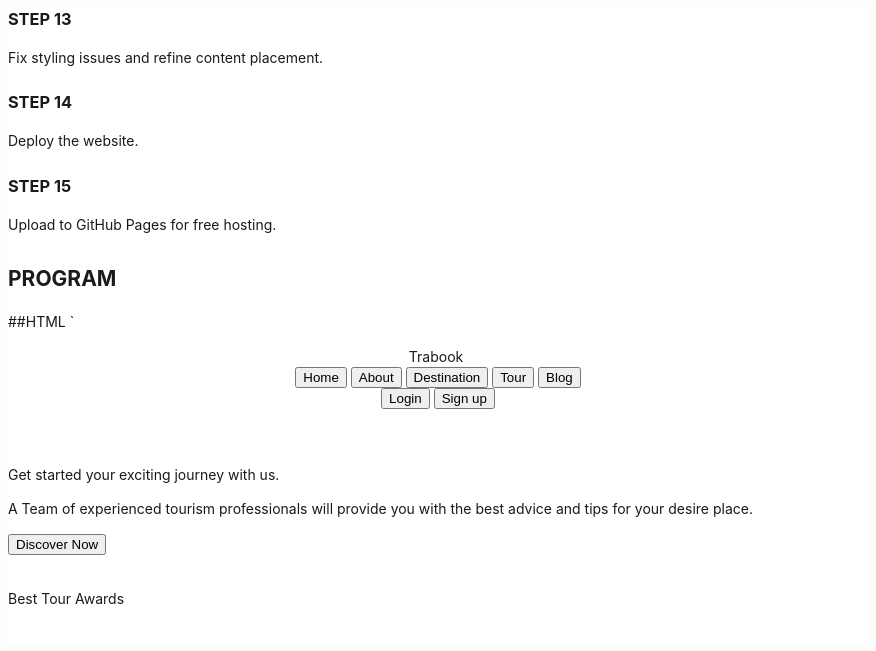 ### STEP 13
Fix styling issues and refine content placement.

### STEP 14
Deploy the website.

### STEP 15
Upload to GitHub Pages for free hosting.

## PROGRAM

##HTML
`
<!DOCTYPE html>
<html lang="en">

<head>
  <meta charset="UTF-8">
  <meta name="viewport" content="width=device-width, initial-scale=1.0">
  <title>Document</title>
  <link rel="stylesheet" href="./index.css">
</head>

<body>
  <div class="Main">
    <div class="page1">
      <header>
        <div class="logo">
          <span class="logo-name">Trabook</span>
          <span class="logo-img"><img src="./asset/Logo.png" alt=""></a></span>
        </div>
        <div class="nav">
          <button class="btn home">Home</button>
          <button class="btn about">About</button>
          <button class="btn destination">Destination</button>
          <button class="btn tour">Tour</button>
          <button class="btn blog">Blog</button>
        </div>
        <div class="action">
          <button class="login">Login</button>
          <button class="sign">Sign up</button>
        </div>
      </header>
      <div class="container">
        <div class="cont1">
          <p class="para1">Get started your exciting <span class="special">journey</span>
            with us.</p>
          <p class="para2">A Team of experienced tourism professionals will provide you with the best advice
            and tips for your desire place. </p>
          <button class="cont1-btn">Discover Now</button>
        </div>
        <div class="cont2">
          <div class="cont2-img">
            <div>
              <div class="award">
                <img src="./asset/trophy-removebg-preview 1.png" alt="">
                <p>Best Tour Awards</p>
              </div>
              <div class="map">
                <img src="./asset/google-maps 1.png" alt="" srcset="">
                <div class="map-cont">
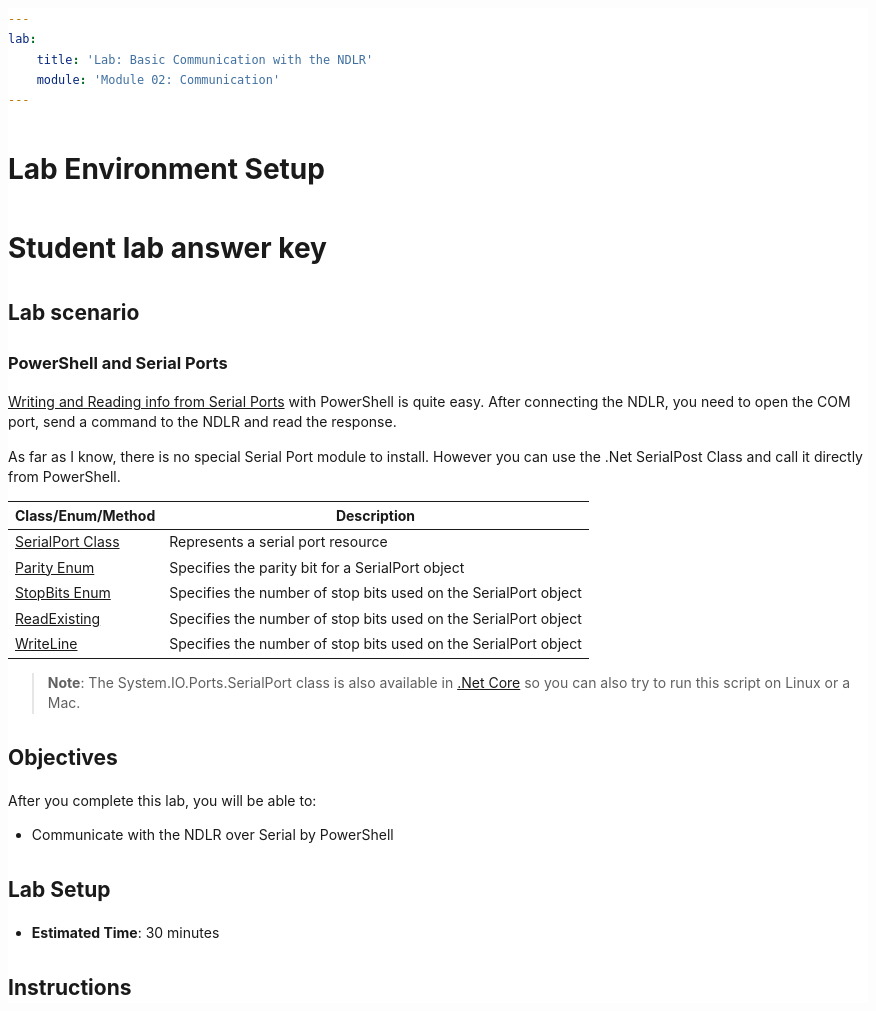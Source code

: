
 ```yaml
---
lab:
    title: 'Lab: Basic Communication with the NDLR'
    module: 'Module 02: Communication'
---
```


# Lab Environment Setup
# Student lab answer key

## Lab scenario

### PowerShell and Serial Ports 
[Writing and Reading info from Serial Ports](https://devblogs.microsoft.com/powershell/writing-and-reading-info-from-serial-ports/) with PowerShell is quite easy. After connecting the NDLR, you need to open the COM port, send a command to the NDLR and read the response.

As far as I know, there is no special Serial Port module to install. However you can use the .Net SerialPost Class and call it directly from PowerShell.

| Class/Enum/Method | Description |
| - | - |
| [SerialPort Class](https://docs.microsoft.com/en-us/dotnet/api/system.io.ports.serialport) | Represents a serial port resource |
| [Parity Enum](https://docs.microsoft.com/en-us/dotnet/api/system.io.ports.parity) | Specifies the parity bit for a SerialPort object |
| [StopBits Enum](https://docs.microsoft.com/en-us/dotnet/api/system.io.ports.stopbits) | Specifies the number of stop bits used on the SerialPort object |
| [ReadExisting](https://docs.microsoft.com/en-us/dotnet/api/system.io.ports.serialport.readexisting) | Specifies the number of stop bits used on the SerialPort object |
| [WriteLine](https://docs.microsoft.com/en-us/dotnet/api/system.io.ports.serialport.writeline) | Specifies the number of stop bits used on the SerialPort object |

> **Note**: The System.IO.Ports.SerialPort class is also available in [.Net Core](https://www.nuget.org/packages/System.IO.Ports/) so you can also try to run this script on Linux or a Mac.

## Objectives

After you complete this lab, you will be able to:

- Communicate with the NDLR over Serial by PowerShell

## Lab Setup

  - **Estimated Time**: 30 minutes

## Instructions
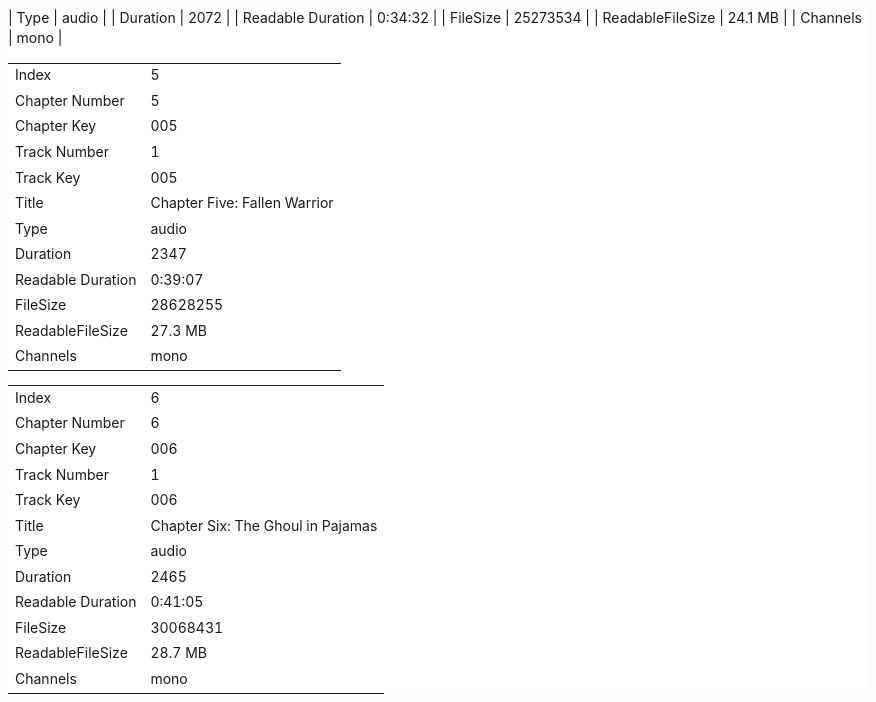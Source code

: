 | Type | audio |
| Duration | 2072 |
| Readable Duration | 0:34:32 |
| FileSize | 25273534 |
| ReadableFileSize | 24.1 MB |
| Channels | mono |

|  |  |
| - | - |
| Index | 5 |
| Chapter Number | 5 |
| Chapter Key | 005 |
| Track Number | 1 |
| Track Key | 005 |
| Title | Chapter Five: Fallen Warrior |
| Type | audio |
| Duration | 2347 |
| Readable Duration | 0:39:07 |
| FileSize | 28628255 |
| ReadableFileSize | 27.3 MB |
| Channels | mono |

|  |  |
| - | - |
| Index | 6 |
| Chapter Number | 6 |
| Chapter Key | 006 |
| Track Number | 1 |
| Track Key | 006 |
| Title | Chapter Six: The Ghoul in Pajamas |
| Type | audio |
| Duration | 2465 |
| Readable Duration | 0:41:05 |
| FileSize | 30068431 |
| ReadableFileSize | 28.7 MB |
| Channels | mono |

...

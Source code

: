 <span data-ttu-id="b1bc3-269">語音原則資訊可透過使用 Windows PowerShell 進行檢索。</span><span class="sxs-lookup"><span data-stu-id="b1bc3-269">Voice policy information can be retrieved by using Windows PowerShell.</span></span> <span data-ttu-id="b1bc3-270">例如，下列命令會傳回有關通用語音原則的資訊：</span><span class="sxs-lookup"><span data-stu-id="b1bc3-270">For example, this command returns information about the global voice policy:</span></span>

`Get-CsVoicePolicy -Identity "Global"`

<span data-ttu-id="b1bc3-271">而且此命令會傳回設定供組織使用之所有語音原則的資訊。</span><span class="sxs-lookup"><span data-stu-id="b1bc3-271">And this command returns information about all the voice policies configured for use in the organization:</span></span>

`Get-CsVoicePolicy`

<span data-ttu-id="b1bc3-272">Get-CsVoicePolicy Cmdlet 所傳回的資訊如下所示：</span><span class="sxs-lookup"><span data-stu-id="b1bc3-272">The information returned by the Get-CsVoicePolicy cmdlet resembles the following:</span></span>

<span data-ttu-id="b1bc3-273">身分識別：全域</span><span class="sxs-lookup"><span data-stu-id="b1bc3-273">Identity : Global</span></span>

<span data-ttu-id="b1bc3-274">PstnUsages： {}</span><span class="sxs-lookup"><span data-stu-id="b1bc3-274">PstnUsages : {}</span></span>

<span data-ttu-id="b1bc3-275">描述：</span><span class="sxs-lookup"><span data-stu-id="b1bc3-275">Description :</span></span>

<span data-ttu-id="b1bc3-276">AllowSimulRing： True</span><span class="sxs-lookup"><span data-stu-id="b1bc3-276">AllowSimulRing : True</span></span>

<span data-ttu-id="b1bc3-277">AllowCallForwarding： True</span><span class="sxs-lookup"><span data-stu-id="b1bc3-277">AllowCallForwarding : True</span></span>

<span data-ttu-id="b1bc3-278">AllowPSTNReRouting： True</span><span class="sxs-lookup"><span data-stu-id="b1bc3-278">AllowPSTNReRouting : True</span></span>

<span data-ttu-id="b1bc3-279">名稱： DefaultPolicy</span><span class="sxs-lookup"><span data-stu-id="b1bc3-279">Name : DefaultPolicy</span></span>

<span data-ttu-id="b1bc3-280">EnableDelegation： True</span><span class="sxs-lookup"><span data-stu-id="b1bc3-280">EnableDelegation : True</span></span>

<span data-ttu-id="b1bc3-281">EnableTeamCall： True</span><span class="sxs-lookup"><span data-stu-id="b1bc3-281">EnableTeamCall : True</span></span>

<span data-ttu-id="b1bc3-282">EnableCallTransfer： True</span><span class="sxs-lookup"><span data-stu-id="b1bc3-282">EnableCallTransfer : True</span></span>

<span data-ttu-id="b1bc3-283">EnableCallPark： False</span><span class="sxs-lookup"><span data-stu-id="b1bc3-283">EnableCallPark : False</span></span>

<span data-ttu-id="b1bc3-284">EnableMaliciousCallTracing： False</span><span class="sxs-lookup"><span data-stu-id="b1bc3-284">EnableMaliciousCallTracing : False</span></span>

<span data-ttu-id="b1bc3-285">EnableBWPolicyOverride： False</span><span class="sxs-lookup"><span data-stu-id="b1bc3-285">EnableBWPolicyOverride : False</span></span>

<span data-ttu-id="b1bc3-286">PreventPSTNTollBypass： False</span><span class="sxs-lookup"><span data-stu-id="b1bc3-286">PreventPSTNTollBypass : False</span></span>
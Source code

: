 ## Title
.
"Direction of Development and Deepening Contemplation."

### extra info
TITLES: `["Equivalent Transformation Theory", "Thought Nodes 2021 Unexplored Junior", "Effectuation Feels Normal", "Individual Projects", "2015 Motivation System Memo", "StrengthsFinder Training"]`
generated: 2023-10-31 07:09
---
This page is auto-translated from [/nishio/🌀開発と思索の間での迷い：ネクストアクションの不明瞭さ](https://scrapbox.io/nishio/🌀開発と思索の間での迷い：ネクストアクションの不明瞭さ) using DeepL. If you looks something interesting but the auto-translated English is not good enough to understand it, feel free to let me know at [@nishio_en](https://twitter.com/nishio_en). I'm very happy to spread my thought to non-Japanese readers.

### AIM OF THE TASK
Say, as a bare number, how many lines of the data hold the string "NDLR".

### EXPECTED ANSWER
3